L’invasion russe de l’Ukraine a mis un terme brutalement à ce conte idyllique de calme relatif lié au FX. Commençons par revenir (cf. le rapport de mardi) sur l'évolution du zloty, du forint et de la couronne tchèque. La proximité géographique du conflit, l'impact économique, la dépendance au gaz russe... sont tous des facteurs qui expliquent pourquoi les gains significatifs de janvier se sont évaporés et ont fait place à de lourdes pertes. La faiblesse des monnaies constitue aussi une catastrophe pour les croisades anti-inflation menées par les banques centrales tchèque (CNB), hongroise (MNB) et polonaise (NBP). Cette dépréciation renforce l'effet inflationniste de la flambée des prix des matières premières. Pour se défendre, deux options sont possibles : relever les taux ou intervenir autrement. Les deux possibilités sont utilisées. La MNB est ainsi revenue sur son intention d'ajuster/rehausser ses taux tous les mois et a, hier, relevé son taux de dépôt (l'instrument approprié pour faire face aux pressions du marché) de 4,60 % à 5,35 %, un niveau proche de la limite supérieure du corridor que la banque avait rehaussée il y a seulement une semaine lors de sa réunion régulière. Les taux de marché polonais et tchèques montrent que le marché s'attend à voir la CNB et la NBP prendre des mesures similaires. La Pologne tente cependant une autre recette pour le moment. La banque centrale est ainsi déjà intervenue à trois reprises sur le marché cette semaine (acheter du zloty en échange de devises), dont une fois encore ce matin. En outre, le gouvernement s'apprête à vendre des réserves de change (et, entre autres, des fonds en euros reçus de l'UE) directement sur le marché (et pas à la NBP) afin de soutenir le zloty.
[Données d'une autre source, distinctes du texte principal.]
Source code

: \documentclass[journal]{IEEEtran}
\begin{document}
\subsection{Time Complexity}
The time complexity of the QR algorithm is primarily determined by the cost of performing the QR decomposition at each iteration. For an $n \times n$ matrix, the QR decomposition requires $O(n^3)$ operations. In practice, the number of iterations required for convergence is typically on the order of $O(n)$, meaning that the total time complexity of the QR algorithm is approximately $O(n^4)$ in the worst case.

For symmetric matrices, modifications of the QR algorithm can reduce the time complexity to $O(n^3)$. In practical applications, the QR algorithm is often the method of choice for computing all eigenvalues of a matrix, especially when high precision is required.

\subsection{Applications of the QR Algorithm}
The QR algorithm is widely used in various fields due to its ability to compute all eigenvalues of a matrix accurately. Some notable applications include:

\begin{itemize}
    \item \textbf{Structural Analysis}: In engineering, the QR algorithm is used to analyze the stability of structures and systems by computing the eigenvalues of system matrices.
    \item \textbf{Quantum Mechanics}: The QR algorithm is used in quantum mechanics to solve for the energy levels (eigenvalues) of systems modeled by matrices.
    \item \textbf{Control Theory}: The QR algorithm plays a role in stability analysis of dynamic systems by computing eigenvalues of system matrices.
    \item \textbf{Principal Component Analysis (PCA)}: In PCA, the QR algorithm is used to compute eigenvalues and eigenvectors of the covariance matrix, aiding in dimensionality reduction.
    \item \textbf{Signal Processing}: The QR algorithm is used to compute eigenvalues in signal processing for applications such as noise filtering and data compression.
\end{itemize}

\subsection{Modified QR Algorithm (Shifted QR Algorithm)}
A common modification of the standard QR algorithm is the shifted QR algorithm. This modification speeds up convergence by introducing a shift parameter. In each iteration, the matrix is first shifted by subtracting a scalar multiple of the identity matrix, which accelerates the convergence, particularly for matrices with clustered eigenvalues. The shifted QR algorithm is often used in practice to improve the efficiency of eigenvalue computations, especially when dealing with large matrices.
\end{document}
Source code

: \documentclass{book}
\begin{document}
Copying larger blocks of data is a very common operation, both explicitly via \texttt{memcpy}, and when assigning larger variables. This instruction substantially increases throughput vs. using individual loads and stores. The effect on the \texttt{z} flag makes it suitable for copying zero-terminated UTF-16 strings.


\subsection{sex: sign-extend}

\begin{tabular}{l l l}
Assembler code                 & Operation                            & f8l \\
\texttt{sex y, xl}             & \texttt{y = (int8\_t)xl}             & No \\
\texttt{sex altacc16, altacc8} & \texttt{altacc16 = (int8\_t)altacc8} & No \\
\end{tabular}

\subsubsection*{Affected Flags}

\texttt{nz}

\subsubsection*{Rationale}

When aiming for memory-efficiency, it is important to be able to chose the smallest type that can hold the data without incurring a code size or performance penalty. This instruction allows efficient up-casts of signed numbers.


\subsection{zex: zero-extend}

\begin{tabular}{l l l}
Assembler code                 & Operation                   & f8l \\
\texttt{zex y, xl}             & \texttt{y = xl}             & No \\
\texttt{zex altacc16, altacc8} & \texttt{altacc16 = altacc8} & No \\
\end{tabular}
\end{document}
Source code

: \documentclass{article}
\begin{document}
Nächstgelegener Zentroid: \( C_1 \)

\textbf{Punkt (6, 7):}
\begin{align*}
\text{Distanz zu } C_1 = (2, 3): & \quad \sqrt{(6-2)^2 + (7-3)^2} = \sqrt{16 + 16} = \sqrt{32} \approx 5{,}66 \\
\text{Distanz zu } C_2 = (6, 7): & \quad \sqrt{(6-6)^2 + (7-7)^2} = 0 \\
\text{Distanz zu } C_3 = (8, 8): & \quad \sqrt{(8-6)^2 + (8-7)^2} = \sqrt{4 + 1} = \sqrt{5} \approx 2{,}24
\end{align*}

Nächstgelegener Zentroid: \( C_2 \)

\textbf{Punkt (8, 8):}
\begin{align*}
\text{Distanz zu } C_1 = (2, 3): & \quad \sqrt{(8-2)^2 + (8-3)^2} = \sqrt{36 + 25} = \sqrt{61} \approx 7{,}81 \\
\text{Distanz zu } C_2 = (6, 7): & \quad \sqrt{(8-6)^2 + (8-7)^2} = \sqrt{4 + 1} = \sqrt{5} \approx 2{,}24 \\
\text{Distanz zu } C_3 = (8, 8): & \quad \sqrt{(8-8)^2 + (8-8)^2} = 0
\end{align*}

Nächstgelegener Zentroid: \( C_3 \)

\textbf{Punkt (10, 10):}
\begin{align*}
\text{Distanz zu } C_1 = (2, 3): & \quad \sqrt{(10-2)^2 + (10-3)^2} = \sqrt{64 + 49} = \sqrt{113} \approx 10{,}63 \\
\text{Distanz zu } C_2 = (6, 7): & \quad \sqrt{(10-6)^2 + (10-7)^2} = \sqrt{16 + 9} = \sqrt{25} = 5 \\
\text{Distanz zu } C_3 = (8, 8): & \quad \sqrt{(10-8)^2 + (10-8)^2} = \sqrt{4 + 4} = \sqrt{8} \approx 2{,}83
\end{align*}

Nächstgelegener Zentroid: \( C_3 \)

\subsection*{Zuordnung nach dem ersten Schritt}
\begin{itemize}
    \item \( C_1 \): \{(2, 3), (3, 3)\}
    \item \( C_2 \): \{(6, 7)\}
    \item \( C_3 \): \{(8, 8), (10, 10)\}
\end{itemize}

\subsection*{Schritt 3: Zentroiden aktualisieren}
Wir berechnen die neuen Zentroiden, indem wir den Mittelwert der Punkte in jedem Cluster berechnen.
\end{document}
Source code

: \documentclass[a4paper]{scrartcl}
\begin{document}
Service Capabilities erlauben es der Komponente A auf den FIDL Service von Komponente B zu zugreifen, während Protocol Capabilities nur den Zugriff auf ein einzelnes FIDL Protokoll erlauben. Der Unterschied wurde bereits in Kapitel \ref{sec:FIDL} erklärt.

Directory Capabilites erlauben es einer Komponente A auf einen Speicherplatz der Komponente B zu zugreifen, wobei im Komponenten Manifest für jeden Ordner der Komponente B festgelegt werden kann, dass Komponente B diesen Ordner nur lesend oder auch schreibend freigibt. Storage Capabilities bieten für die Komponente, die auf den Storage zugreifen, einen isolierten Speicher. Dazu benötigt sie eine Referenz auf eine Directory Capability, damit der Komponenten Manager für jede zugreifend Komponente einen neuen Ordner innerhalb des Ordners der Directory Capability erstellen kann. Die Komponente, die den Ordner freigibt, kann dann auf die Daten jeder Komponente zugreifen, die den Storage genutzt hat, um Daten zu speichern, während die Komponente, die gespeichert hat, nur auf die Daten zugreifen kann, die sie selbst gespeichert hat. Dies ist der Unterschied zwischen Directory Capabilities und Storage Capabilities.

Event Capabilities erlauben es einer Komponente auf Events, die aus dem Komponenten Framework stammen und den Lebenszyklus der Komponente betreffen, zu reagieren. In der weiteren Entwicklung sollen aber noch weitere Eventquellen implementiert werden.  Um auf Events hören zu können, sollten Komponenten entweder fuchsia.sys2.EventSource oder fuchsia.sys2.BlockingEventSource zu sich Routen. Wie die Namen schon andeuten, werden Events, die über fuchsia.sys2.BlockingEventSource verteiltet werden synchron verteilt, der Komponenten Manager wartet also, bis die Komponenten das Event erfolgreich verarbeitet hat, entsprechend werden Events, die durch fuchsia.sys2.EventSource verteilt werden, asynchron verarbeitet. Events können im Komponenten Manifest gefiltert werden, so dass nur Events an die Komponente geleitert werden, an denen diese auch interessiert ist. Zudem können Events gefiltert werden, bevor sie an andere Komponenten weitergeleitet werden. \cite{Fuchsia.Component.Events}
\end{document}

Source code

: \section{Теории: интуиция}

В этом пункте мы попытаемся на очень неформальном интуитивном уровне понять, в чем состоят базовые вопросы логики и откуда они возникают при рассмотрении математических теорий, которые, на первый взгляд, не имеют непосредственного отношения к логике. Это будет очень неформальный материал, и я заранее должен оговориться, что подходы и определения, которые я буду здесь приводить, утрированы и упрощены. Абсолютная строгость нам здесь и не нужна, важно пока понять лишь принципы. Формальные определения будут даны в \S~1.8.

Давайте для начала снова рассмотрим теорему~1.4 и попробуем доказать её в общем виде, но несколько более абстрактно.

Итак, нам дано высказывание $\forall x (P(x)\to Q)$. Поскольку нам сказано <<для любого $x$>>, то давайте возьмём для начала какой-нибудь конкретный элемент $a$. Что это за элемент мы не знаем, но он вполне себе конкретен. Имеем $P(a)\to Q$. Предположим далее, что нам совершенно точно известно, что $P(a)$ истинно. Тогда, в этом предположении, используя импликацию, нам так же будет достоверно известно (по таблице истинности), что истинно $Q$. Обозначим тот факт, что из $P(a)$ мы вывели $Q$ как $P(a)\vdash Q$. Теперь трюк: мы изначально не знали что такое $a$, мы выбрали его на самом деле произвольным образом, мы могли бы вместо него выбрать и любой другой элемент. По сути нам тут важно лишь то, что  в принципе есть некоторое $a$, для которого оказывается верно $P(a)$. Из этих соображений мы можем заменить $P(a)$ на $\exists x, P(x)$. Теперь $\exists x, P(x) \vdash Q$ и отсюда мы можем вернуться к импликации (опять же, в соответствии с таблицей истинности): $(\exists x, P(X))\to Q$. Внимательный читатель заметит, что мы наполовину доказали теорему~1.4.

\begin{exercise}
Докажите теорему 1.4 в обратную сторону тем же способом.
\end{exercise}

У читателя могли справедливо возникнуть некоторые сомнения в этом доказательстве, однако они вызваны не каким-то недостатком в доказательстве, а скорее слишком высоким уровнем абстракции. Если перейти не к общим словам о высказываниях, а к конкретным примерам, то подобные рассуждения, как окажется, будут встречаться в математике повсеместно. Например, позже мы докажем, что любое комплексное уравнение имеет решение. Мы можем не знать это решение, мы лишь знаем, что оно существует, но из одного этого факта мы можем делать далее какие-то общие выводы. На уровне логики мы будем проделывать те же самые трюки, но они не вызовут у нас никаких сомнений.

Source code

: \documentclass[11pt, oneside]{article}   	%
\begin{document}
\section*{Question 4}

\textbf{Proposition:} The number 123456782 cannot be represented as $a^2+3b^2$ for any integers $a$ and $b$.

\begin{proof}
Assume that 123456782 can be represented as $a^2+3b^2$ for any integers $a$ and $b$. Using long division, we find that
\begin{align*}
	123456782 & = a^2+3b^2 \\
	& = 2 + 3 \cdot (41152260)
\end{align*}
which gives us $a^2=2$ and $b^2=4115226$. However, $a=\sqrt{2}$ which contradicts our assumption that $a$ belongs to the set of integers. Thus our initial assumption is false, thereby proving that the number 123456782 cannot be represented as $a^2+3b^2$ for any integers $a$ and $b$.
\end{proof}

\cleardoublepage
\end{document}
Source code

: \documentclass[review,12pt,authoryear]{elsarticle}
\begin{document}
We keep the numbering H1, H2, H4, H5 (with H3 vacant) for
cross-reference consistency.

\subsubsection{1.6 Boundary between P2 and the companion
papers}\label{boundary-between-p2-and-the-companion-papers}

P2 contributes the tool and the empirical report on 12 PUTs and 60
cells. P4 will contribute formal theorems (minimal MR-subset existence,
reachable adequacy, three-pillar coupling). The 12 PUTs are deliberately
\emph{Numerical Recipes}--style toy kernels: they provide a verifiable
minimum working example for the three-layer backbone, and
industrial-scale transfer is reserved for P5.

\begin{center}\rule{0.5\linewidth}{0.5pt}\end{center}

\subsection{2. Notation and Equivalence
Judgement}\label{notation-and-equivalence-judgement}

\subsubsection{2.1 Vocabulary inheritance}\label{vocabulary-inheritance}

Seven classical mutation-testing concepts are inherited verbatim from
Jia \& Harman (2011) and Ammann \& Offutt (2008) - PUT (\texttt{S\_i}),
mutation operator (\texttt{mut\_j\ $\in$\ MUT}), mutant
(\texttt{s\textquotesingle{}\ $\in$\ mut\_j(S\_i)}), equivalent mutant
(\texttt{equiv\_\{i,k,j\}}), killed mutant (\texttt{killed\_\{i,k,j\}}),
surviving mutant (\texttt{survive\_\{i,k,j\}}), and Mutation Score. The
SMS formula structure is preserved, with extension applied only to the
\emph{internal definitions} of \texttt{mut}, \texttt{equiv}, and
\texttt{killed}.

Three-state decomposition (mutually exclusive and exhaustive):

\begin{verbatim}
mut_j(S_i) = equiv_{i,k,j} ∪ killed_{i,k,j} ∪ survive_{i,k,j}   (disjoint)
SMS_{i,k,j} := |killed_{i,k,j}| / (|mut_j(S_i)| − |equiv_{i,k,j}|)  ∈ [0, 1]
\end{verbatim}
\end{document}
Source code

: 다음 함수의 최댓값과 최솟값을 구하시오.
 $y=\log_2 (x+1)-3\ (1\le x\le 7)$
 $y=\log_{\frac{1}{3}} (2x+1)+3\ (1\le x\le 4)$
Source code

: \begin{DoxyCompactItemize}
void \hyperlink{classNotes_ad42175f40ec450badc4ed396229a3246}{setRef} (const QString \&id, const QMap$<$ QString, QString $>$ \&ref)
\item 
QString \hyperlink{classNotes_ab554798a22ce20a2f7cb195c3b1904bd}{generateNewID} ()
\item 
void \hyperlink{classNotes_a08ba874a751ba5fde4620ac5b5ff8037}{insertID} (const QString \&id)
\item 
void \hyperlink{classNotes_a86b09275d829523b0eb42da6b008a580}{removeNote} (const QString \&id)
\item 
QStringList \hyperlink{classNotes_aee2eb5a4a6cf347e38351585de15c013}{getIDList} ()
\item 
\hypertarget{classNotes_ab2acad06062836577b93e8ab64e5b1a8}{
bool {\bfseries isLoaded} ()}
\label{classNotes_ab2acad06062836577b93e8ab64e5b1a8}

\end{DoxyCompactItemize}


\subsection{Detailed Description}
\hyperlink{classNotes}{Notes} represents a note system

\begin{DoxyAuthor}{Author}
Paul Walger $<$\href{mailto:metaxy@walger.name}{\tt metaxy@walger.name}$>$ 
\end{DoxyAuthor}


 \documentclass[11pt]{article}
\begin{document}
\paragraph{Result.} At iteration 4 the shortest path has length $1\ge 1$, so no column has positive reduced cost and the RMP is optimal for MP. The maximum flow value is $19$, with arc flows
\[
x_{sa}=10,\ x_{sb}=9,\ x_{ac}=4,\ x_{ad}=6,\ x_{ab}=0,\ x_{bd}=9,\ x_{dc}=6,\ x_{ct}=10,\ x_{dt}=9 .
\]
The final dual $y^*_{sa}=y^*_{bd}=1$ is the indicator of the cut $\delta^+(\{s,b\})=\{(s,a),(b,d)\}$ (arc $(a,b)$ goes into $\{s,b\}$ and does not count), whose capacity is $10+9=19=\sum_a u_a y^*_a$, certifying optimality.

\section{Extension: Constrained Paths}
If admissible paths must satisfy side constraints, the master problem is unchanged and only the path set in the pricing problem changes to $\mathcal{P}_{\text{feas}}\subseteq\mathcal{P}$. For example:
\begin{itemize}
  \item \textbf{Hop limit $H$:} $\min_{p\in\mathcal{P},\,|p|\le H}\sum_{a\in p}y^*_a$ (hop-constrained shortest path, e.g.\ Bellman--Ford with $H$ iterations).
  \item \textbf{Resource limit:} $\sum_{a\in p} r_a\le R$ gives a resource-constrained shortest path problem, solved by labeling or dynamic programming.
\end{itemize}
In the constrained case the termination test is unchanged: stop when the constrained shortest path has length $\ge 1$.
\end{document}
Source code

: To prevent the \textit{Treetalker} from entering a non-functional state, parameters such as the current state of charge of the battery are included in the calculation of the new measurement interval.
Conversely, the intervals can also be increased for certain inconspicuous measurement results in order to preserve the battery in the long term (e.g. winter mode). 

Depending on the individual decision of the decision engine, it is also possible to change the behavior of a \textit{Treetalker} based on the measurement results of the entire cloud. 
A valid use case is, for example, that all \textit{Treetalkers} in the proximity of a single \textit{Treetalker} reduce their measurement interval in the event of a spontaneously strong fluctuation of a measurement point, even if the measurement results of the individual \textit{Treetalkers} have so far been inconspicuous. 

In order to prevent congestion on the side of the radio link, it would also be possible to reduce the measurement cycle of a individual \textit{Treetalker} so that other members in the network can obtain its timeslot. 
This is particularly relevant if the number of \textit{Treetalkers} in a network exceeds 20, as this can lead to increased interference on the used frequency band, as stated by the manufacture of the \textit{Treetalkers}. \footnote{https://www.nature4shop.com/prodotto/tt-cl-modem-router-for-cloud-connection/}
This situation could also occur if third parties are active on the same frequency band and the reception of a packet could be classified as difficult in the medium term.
Cela vient de tomber : la CNB intervient désormais aussi sur le marché des changes. Il fallait plus ou moins s'y attendre. La banque centrale tchèque dispose d'importantes réserves de change, résultat de ses interventions pour freiner la trop forte appréciation de sa monnaie entre 2015 et 2017. Les résultats des achats polonais sont restés extrêmement limités. Il est encore trop tôt pour tirer des conclusions, mais l'intervention de la CNB semble porter un peu plus ses fruits (cours EUR/CZK de 25,85 à 25,63). L'expérience montre que ces interventions ne font généralement que freiner la chute de la monnaie. Pour un véritable renversement, il faut qu'une solution soit en vue par rapport au problème de fond. Nous n'y sommes pas encore.Le forint (la MNB possède moins de réserves de change) peut moins compter sur ce type d'interventions.
Quelques mots encore sur le marché des changes "en général". L'euro se trouve également en difficulté. La proximité géographique du conflit et la crainte de voir la BCE ralentir son processus de normalisation malgré l'accélération de l'inflation font que toutes les grandes combinaisons de la monnaie testent ou ont franchi d'importants niveaux. Petit tour d'horizon (non exhaustif) : La paire EUR/USD teste le cap de 1,10. Le cours EUR/GBP test le plancher de fin 2019 (0,8277). La paire EUR/CHF (1,1020, le niveau le plus bas depuis début 2015) se rapproche de la parité. Les reculs ne sont pas aussi significatifs que, par exemple, en Europe centrale, mais la dépréciation de la monnaie ne fait aussi que rendre la lutte contre l'inflation encore plus difficile au sein de l'UEM. Peut-être la BCE devrait-elle davantage en tenir compte si elle se pose des questions quant à la nécessité d'intervenir rapidement ou pas.